Je n'aurais peut-être pas rédigé cette note rectificative si je n'avais lu ce commentaire dans une revue d'histoire, à propos de "Le Jeu de la Reine" (Firebrand) : "un bon film historique" ; en réalité ce film britannique, paru en mars 2023, après avoir été sélectionné au festival de Cannes, est un film de propagande féministe cousu de fil blanc, qui maltraite la vérité historique.
Aldous Huxley ne s'y est pas trompé, quand il a fait du cinéma un instrument totalitaire ; il est dans "Brave New World" un moyen d'abrutissement des masses, afin de leur ôter le goût de la liberté. Mais le cinéma est employé aussi comme moyen de subversion de l'Histoire. Hollywood a atteint une forme de raffinement totalitaire en proposant des films de propagande à la fois divertissants et plus subtils que "Tintin et les Soviets".
"Le Jeu de la Reine", du cinéaste brésilien Karim Aïnouz, ne se présente pas comme un divertissement épique dans un décors historique, un roman d'Alexandre Dumas ; on fabrique bien ici une épopée féministe, en accommodant les faits historiques pour les faire coïncider avec la théorie de la lutte des sexes.
On voit ainsi la sixième et dernière épouse d'Henri VIII (Tudor), Catherine Parr, assassiner son mari dans son lit en l'étranglant, afin de se venger de toutes les humiliations qu'il lui aurait fait subir, et venger par là-même les cinq épouses précédentes du roi.

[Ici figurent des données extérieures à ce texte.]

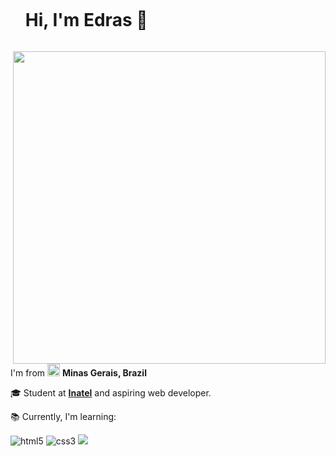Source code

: <body>
  <div id="user-content-toc">
  <ul>
    <summary><h1 style="display: inline-block;">Hi, I'm Edras 👋</h1></summary>
  </ul>
</div>
 <img align="right" src="https://camo.githubusercontent.com/1abf74e89b18c366eb76dee3f418c4a4d45b823c278d1fa42648910e969857ba/68747470733a2f2f7374617469632e7665637465657a792e636f6d2f73797374656d2f7265736f75726365732f70726576696577732f3031312f3135332f3335392f6f726967696e616c2f33642d776562736974652d646576656c6f7065722d776f726b696e672d6f6e2d6c6170746f702d696c6c757374726174696f6e2d706e672e706e67" width="500" height="500">
  <p>I'm from <img align="bottom" src="https://creazilla-store.fra1.digitaloceanspaces.com/emojis/61994/brazil-flag-emoji-clipart-xl.png" width="20" height="20">       <b>  Minas Gerais, Brazil</b></p>
  <p>🎓 Student at <a href=" https://inatel.br/"> <strong>Inatel</strong></a> and aspiring web developer.</p>
  <p>📚 Currently, I'm learning:</p>
  <p> 
    <img alt="html5" src="https://img.shields.io/badge/HTML5-E34F26?style=for-the-badge&logo=html5&logoColor=white"/>
    <img alt="css3" src="https://img.shields.io/badge/CSS3-1572B6?style=for-the-badge&logo=css3&logoColor=white"/>
    <img src="https://img.shields.io/badge/javascript-F7DF1E?style=for-the-badge&logo=javascript&logoColor=black">
  </p>
</body>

Pour faire de Catherine Parr une héroïne féministe, il a fallu la transformer en assassin, ce qu'elle ne fut pas. La dernière épouse du roi Henri VIII ne complotait pas non plus dans son dos avec des prêcheurs chrétiens puritains. Comme la plupart des aristocrates anglais de son temps, hommes ou femmes, elle s'intéressa aux publications des réformateurs. Cet engouement correspond au courant huguenot en France ; il est encouragé au Royaume-Uni par le schisme avec Rome, et cela bien que le roi lui-même soit resté personnellement attaché aux rituels et aux sacrements catholiques - le schisme a d'abord une cause diplomatique ou politique.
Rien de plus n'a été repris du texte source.